FDA grants Fast Track designation to Elorac's naloxone topical lotion

Apr 15 2013

Elorac, Inc., a rapidly growing specialty pharmaceutical company focused on the treatment of dermatological disorders, announced that the U.S. Food and Drug Administration (FDA) has granted Fast Track designation to the Company's naloxone topical lotion for the relief of pruritus in patients with cutaneous T-cell lymphoma (CTCL). There are currently no approved therapeutic treatment options available to patients and their physicians for pruritus in CTCL.

“Fast Track designation will help us to actively complete the development of this important new drug. We look forward to finalizing the design of, and then initiating, the Phase 3 pivotal program as soon as possible.”
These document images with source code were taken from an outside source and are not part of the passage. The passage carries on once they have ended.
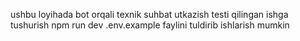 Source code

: ushbu loyihada bot orqali texnik suhbat utkazish testi qilingan
ishga tushurish npm run dev
.env.example faylini tuldirib ishlarish mumkin
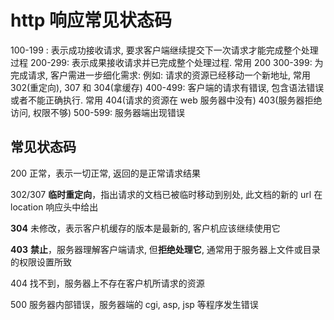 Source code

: # http 响应常见状态码

100-199 : 表示成功接收请求, 要求客户端继续提交下一次请求才能完成整个处理过程
200-299: 表示成果接收请求并已完成整个处理过程. 常用 200
300-399: 为完成请求, 客户需进一步细化需求: 例如: 请求的资源已经移动一个新地址, 常用 302(重定向), 307 和 304(拿缓存)
400-499: 客户端的请求有错误, 包含语法错误或者不能正确执行. 常用 404(请求的资源在 web 服务器中没有) 403(服务器拒绝访问, 权限不够)
500-599: 服务器端出现错误

## 常见状态码

200 正常，表示一切正常, 返回的是正常请求结果

302/307 **临时重定向**，指出请求的文档已被临时移动到别处, 此文档的新的 url 在 location 响应头中给出

**304** 未修改，表示客户机缓存的版本是最新的, 客户机应该继续使用它

**403** **禁止**，服务器理解客户端请求, 但**拒绝处理它**, 通常用于服务器上文件或目录的权限设置所致

404 找不到，服务器上不存在客户机所请求的资源

500 服务器内部错误，服务器端的 cgi, asp, jsp 等程序发生错误
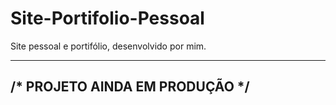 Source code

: # Site-Portifolio-Pessoal
Site pessoal e portifólio, desenvolvido por mim.

-------------------------------
/* PROJETO AINDA EM PRODUÇÃO */
-------------------------------
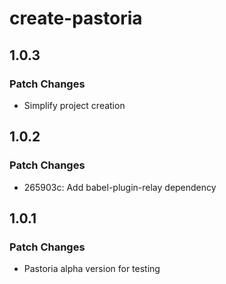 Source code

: # create-pastoria

## 1.0.3

### Patch Changes

- Simplify project creation

## 1.0.2

### Patch Changes

- 265903c: Add babel-plugin-relay dependency

## 1.0.1

### Patch Changes

- Pastoria alpha version for testing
FDA describes Fast Track as "a process designed to facilitate the development and expedite the review of drugs to treat serious diseases and fill an unmet medical need. The purpose is to get important new drugs to the patient earlier." Fast Track designation offers the opportunity for earlier and more frequent interaction with FDA during a drug's development, as well as a greater likelihood of receiving priority review from FDA.
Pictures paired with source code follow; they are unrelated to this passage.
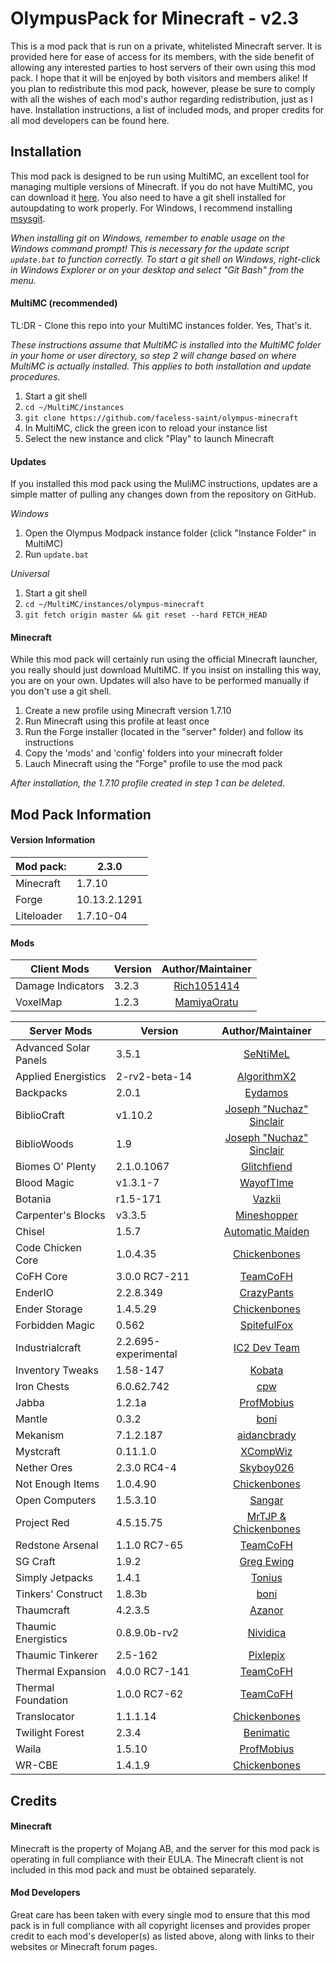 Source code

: OlympusPack for Minecraft - v2.3
===================================
This is a mod pack that is run on a private, whitelisted Minecraft server. It is provided here for ease of access for its members, with the side benefit of allowing any interested parties to host servers of their own using this mod pack. I hope that it will be enjoyed by both visitors and members alike! If you plan to redistribute this mod pack, however, please be sure to comply with all the wishes of each mod's author regarding redistribution, just as I have. Installation instructions, a list of included mods, and proper credits for all mod developers can be found here.

## Installation
This mod pack is designed to be run using MultiMC, an excellent tool for managing multiple versions of Minecraft. If you do not have MultiMC, you can download it [here](http://multimc.org/). You also need to have a git shell installed for autoupdating to work properly. For Windows, I recommend installing [msysgit](http://msysgit.github.io/). 

*When installing git on Windows, remember to enable usage on the Windows command prompt! This is necessary for the update script `update.bat` to function correctly. To start a git shell on Windows, right-click in Windows Explorer or on your desktop and select "Git Bash" from the menu.*

#### MultiMC (recommended)
TL:DR - Clone this repo into your MultiMC instances folder. Yes, That's it.

*These instructions assume that MultiMC is installed into the MultiMC folder in your home or user directory, so step 2 will change based on where MultiMC is actually installed. This applies to both installation and update procedures.*

1. Start a git shell
2. `cd ~/MultiMC/instances`
3. `git clone https://github.com/faceless-saint/olympus-minecraft`
4. In MultiMC, click the green icon to reload your instance list
5. Select the new instance and click "Play" to launch Minecraft

#### Updates
If you installed this mod pack using the MuliMC instructions, updates are a simple matter of pulling any changes down from the repository on GitHub.

_Windows_
  1. Open the Olympus Modpack instance folder (click "Instance Folder" in MultiMC)
  2. Run `update.bat`

_Universal_
  1. Start a git shell
  2. `cd ~/MultiMC/instances/olympus-minecraft`
  3. `git fetch origin master && git reset --hard FETCH_HEAD`

#### Minecraft
While this mod pack will certainly run using the official Minecraft launcher, you really should just download MultiMC. If you insist on installing this way, you are on your own. Updates will also have to be performed manually if you don't use a git shell.

1. Create a new profile using Minecraft version 1.7.10
2. Run Minecraft using this profile at least once
3. Run the Forge installer (located in the "server" folder) and follow its instructions
4. Copy the 'mods' and 'config' folders into your minecraft folder
5. Lauch Minecraft using the "Forge" profile to use the mod pack

*After installation, the 1.7.10 profile created in step 1 can be deleted.*

## Mod Pack Information
#### Version Information
| Mod pack:      | 2.3.0
|----------------|-----------------|
| Minecraft      | 1.7.10   
| Forge          | 10.13.2.1291
| Liteloader     | 1.7.10-04

#### Mods
|       Client Mods       |        Version        |  Author/Maintainer  |
|-------------------------|-----------------------|:--------:|
| Damage Indicators       | 3.2.3                 | [Rich1051414](http://www.minecraftforum.net/forums/mapping-and-modding/minecraft-mods/1286538)
| VoxelMap                | 1.2.3                 | [MamiyaOratu](http://www.mediafire.com/download/mx5hsfyi6l04kj4/mod_voxelMap_1.2.3_for_1.7.10.litemod)

|       Server Mods       |        Version        |  Author/Maintainer  |
|-------------------------|-----------------------|:--------:|
| Advanced Solar Panels   | 3.5.1                 | [SeNtiMeL](http://forum.industrial-craft.net/index.php?page=Thread&threadID=3291)
| Applied Energistics     | 2-rv2-beta-14         | [AlgorithmX2](http://ae2.ae-mod.info)
| Backpacks               | 2.0.1                 | [Eydamos](http://www.minecraftforum.net/forums/mapping-and-modding/minecraft-mods/1286124)
| BiblioCraft             | v1.10.2               | [Joseph "Nuchaz" Sinclair](http://www.bibliocraftmod.com/)
| BiblioWoods             | 1.9                   | [Joseph "Nuchaz" Sinclair](http://www.bibliocraftmod.com/?page_id=50)
| Biomes O' Plenty        | 2.1.0.1067            | [Glitchfiend](http://www.minecraftforum.net/forums/mapping-and-modding/minecraft-mods/1286162)
| Blood Magic             | v1.3.1-7              | [WayofTIme](http://www.minecraftforum.net/forums/mapping-and-modding/minecraft-mods/1290532)
| Botania                 | r1.5-171              | [Vazkii](http://vazkii.us/mod/Botania/index.php)
| Carpenter's Blocks      | v3.3.5                | [Mineshopper](http://www.carpentersblocks.com/)
| Chisel                  | 1.5.7                 | [Automatic Maiden](http://www.minecraftforum.net/forums/mapping-and-modding/minecraft-mods/1288400)
| Code Chicken Core       | 1.0.4.35              | [Chickenbones](http://www.chickenbones.craftsaddle.org/Pages/links.html)
| CoFH Core               | 3.0.0 RC7-211         | [TeamCoFH](http://teamcofh.com/)
| EnderIO                 | 2.2.8.349             | [CrazyPants](http://enderio.com/)
| Ender Storage           | 1.4.5.29              | [Chickenbones](http://www.chickenbones.craftsaddle.org/Pages/links.html)
| Forbidden Magic         | 0.562                 | [SpitefulFox](http://www.minecraftforum.net/forums/mapping-and-modding/minecraft-mods/wip-mods/1445828)
| Industrialcraft         | 2.2.695-experimental  | [IC2 Dev Team](http://forum.industrial-craft.net/index.php?page=Thread&threadID=9843)
| Inventory Tweaks        | 1.58-147              | [Kobata](http://inventory-tweaks.readthedocs.org/en/latest/)
| Iron Chests             | 6.0.62.742            | [cpw](http://www.minecraftforum.net/forums/mapping-and-modding/minecraft-mods/1280827)
| Jabba                   | 1.2.1a                | [ProfMobius](http://minecraft.curseforge.com/mc-mods/73510)
| Mantle                  | 0.3.2                 | [boni](http://www.minecraftforum.net/forums/mapping-and-modding/minecraft-mods/2218638)
| Mekanism                | 7.1.2.187             | [aidancbrady](http://aidancbrady.com/mekanism/)
| Mystcraft               | 0.11.1.0              | [XCompWiz](http://binarymage.com/wiki/doku.php)
| Nether Ores             | 2.3.0 RC4-4           | [Skyboy026](http://minecraft.curseforge.com/mc-mods/66675)
| Not Enough Items        | 1.0.4.90              | [Chickenbones](http://www.chickenbones.craftsaddle.org/Pages/links.html)
| Open Computers          | 1.5.3.10              | [Sangar](http://www.minecraftforum.net/forums/mapping-and-modding/minecraft-mods/1293018)
| Project Red             | 4.5.15.75             | [MrTJP & Chickenbones](http://projectredwiki.com/wiki/Main_Page)
| Redstone Arsenal        | 1.1.0 RC7-65          | [TeamCoFH](http://teamcofh.com/)
| SG Craft                | 1.9.2                 | [Greg Ewing](http://www.cosc.canterbury.ac.nz/greg.ewing/minecraft/mods/SGCraft/)
| Simply Jetpacks         | 1.4.1                 | [Tonius](http://www.minecraftforum.net/forums/mapping-and-modding/minecraft-mods/1294687)
| Tinkers' Construct      | 1.8.3b                | [boni](http://www.minecraftforum.net/forums/mapping-and-modding/minecraft-mods/2218638)
| Thaumcraft              | 4.2.3.5               | [Azanor](http://www.minecraftforum.net/forums/mapping-and-modding/minecraft-mods/1292130)
| Thaumic Energistics     | 0.8.9.0b-rv2          | [Nividica](http://www.minecraftforum.net/forums/mapping-and-modding/minecraft-mods/wip-mods/2150151)
| Thaumic Tinkerer        | 2.5-162               | [Pixlepix](http://www.minecraftforum.net/forums/mapping-and-modding/minecraft-mods/1289299)
| Thermal Expansion       | 4.0.0 RC7-141         | [TeamCoFH](http://teamcofh.com/)
| Thermal Foundation      | 1.0.0 RC7-62          | [TeamCoFH](http://teamcofh.com/)
| Translocator            | 1.1.1.14              | [Chickenbones](http://www.chickenbones.craftsaddle.org/Pages/links.html)
| Twilight Forest         | 2.3.4                 | [Benimatic](http://www.minecraftforum.net/forums/mapping-and-modding/minecraft-mods/1276258)
| Waila                   | 1.5.10                | [ProfMobius](http://minecraft.curseforge.com/mc-mods/73488)
| WR-CBE                  | 1.4.1.9               | [Chickenbones](http://www.chickenbones.craftsaddle.org/Pages/links.html)

## Credits
#### Minecraft
Minecraft is the property of Mojang AB, and the server for this mod pack is operating in full compliance with their EULA. The Minecraft client is not included in this mod pack and must be obtained separately.

#### Mod Developers
Great care has been taken with every single mod to ensure that this mod pack is in full compliance with all copyright licenses and provides proper credit to each mod's developer(s) as listed above, along with links to their websites or Minecraft forum pages.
"We are very pleased that naloxone lotion has been awarded Fast Track designation. The FDA's decision reflects the seriousness of pruritus associated with CTCL and the unmet medical need faced by patients suffering from this condition," said Dr. Jeffrey Bernstein, Elorac's President and Chief Executive Officer. "We are excited about the prospect of expediting clinical development and speeding the time to market for naloxone lotion, as a result of Fast Track designation."

Dr. John Kallal, Elorac's Vice President of Medical Affairs added, "Fast Track designation will help us to actively complete the development of this important new drug. We look forward to finalizing the design of, and then initiating, the Phase 3 pivotal program as soon as possible."

Elorac previously received Orphan Drug Designation for naloxone lotion from both FDA and the European Medicines Agency. Elorac holds worldwide marketing rights to naloxone lotion.